Tuesday, August 5, 2008 - 9:00 AM

OOS 5-4: Disturbance in aquatic microbial communities

Ashley Shade, University of Wisconsin - Madison and Katherine D. McMahon, University of Wisconsin - Madison.

Background/Question/Methods
Disturbance is the periodic disruption of ecosystem, community, or population structure, or changes in resource availability or the physical environment. Multiple related ecological concepts emerge directly disturbance theory.  For example, studies of community succession, habitat heterogeneity, and metacommunity dynamics often rely on a disturbance framework. Despite this interweave of disturbance with other theoretical branches of ecology, researchers are yet challenged by the influence of observational scale. After fire disturbance, it may take decades to observe forest succession to a climax community. In contrast, microbial communities have rapid generation times and response to environmental stimuli; this allows for relevant observation timescales of hours to months.

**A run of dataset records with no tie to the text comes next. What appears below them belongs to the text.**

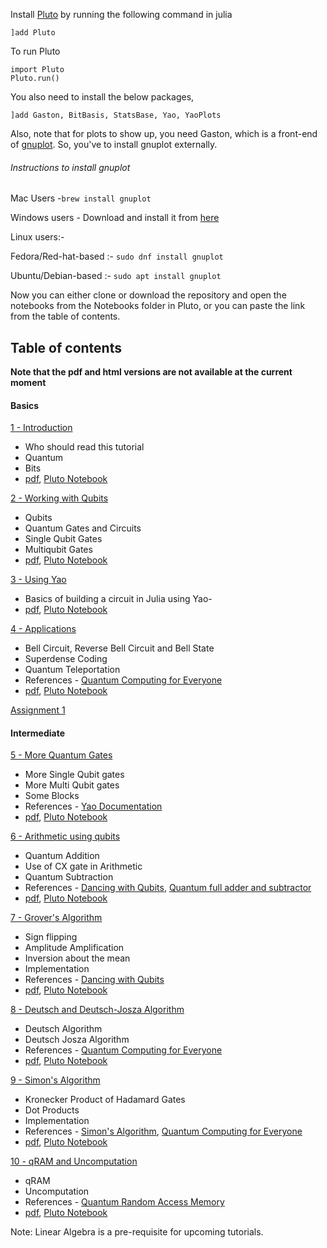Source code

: Install [Pluto](https://github.com/fonsp/Pluto.jl) by running the following command in julia
```
]add Pluto
```
To run Pluto
```
import Pluto
Pluto.run()
```

You also need to install the below packages,

	]add Gaston, BitBasis, StatsBase, Yao, YaoPlots 

Also, note that for plots to show up, you need Gaston, which is a front-end of [gnuplot](http://www.gnuplot.info/). So, you've to install gnuplot externally.

###### Instructions to install gnuplot

Mac Users -` brew install gnuplot `

Windows users -
Download and install it from [here](https://sourceforge.net/projects/gnuplot/files/gnuplot/5.2.8/gp528-win64-mingw.exe/download)

Linux users:-

Fedora/Red-hat-based :- ` sudo dnf install gnuplot `

Ubuntu/Debian-based :- ` sudo apt install gnuplot `

Now you can either clone or download the repository and open the notebooks from the Notebooks folder in Pluto, or you can paste the link from the table of contents.

## Table of contents

**Note that the pdf and html versions are not available at the current moment**

#### Basics
[1 - Introduction](https://htmlpreview.github.io/?https://github.com/QuantumBFS/tutorials/blob/master/Notebooks/html/p1.html)
- Who should read this tutorial
- Quantum 
- Bits
- [pdf](https://github.com/QuantumBFS/tutorials/raw/master/Notebooks/pdf/p1.pdf), [Pluto Notebook](https://raw.githubusercontent.com/QuantumBFS/tutorials/master/Notebooks/Pluto/p1.jl)

[2 - Working with Qubits](https://htmlpreview.github.io/?https://github.com/QuantumBFS/tutorials/blob/master/Notebooks/html/p2.html)
- Qubits
- Quantum Gates and Circuits
- Single Qubit Gates
- Multiqubit Gates
- [pdf](https://github.com/QuantumBFS/tutorials/raw/master/Notebooks/pdf/p2.pdf), [Pluto Notebook](https://raw.githubusercontent.com/QuantumBFS/tutorials/master/Notebooks/Pluto/p2.jl)

[3 - Using Yao](https://htmlpreview.github.io/?https://github.com/QuantumBFS/tutorials/blob/master/Notebooks/html/p3.html)
- Basics of building a circuit in Julia using Yao- 
- [pdf](https://github.com/QuantumBFS/tutorials/raw/master/Notebooks/pdf/p3.pdf), [Pluto Notebook](https://raw.githubusercontent.com/QuantumBFS/tutorials/master/Notebooks/Pluto/p3.jl)

[4 - Applications](https://htmlpreview.github.io/?https://github.com/QuantumBFS/tutorials/blob/master/Notebooks/html/p4.html)
- Bell Circuit, Reverse Bell Circuit and Bell State
- Superdense Coding
- Quantum Teleportation
- References - [Quantum Computing for Everyone](https://mitpress.mit.edu/books/quantum-computing-everyone)
- [pdf](https://github.com/QuantumBFS/tutorials/raw/master/Notebooks/pdf/p4.pdf), [Pluto Notebook](https://raw.githubusercontent.com/QuantumBFS/tutorials/master/Notebooks/Pluto/p4.jl)

[Assignment 1](https://raw.githubusercontent.com/QuantumBFS/tutorials/master/Notebooks/Pluto/a1.jl)

#### Intermediate

[5 - More Quantum Gates](https://htmlpreview.github.io/?https://github.com/QuantumBFS/tutorials/blob/master/Notebooks/html/p5.html)
- More Single Qubit gates
- More Multi Qubit gates
- Some Blocks
- References - [Yao Documentation](https://docs.yaoquantum.org/)
- [pdf](https://github.com/QuantumBFS/tutorials/raw/master/Notebooks/pdf/p5.pdf), [Pluto Notebook](https://raw.githubusercontent.com/QuantumBFS/tutorials/master/Notebooks/Pluto/p5.jl)

[6 - Arithmetic using qubits](https://htmlpreview.github.io/?https://github.com/QuantumBFS/tutorials/blob/master/Notebooks/html/p6.html)
- Quantum Addition
- Use of CX gate in Arithmetic
- Quantum Subtraction
- References - [Dancing with Qubits](https://www.oreilly.com/library/view/dancing-with-qubits/9781838827366/), [Quantum full adder and subtractor](https://ieeexplore.ieee.org/document/1047086)
- [pdf](https://github.com/QuantumBFS/tutorials/raw/master/Notebooks/pdf/p6.pdf), [Pluto Notebook](https://raw.githubusercontent.com/QuantumBFS/tutorials/master/Notebooks/Pluto/p6.jl)

[7 - Grover's Algorithm](https://htmlpreview.github.io/?https://github.com/QuantumBFS/tutorials/blob/master/Notebooks/html/p7.html)
- Sign flipping
- Amplitude Amplification
- Inversion about the mean
- Implementation
- References - [Dancing with Qubits](https://www.oreilly.com/library/view/dancing-with-qubits/9781838827366/)
- [pdf](https://github.com/QuantumBFS/tutorials/raw/master/Notebooks/pdf/p7.pdf), [Pluto Notebook](https://raw.githubusercontent.com/QuantumBFS/tutorials/master/Notebooks/Pluto/p7.jl)

[8 - Deutsch and Deutsch-Josza Algorithm](https://htmlpreview.github.io/?https://github.com/QuantumBFS/tutorials/blob/master/Notebooks/html/p8.html)
- Deutsch Algorithm
- Deutsch Josza Algorithm
- References - [Quantum Computing for Everyone](https://mitpress.mit.edu/books/quantum-computing-everyone)
- [pdf](https://github.com/QuantumBFS/tutorials/raw/master/Notebooks/pdf/p8.pdf), [Pluto Notebook](https://raw.githubusercontent.com/QuantumBFS/tutorials/master/Notebooks/Pluto/p8.jl)

[9 - Simon's Algorithm](https://htmlpreview.github.io/?https://github.com/QuantumBFS/tutorials/blob/master/Notebooks/html/p9.html)
- Kronecker Product of Hadamard Gates
- Dot Products
- Implementation
- References - [Simon's Algorithm](https://qiskit.org/textbook/ch-algorithms/simon.html), [Quantum Computing for Everyone](https://mitpress.mit.edu/books/quantum-computing-everyone)
- [pdf](https://github.com/QuantumBFS/tutorials/raw/master/Notebooks/pdf/p9.pdf), [Pluto Notebook](https://raw.githubusercontent.com/QuantumBFS/tutorials/master/Notebooks/Pluto/p9.jl)

[10 - qRAM and Uncomputation](https://htmlpreview.github.io/?https://github.com/QuantumBFS/tutorials/blob/master/Notebooks/html/p10.html)
- qRAM
- Uncomputation
- References - [Quantum Random Access Memory](https://arxiv.org/abs/0708.1879)
- [pdf](https://github.com/QuantumBFS/tutorials/raw/master/Notebooks/pdf/p10.pdf), [Pluto Notebook](https://raw.githubusercontent.com/QuantumBFS/tutorials/master/Notebooks/Pluto/p10.jl)

Note: Linear Algebra is a pre-requisite for upcoming tutorials.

Thus, microbes may serve as advantageous models for testing traditional disturbance theory. 
Results/Conclusions
Lake overturn acts as a disturbance because it alters physical and chemical gradients in the previously stratified water column. In a stratified lake, the upper layer (epilimnion), is relatively warmer, limited in nutrients, and high in dissolved oxygen, while the lower layer (hypolimnion) is cooler, rich in nutrients, and anaerobic to anoxic. Within the context of lake stratification and mixis, we synthesize four related aspects of mixing disturbance on aquatic microbial communities. First we explore the potential influence of seasonal mixis on the observed inter-annual “re-setting” and succession of aquatic bacterial communities. Next we investigate variation of bacterial communities across lakes that experience different mixing frequencies and habitat heterogeneity gradients. Third we compare the influence of episodic versus seasonal disturbance in a unique lake that experiences both typhoon-initiated and seasonal winter mixis. Finally we experimentally examine the specific response of lake microbial metacommunities to temperature and dissolved oxygen gradients that may act as habitat filters. We find overall evidence that microbial communities “follow similar rules” as macro-scale organisms with respect to disturbance, and suggest that microbes can lead us to more generalized disturbance theories.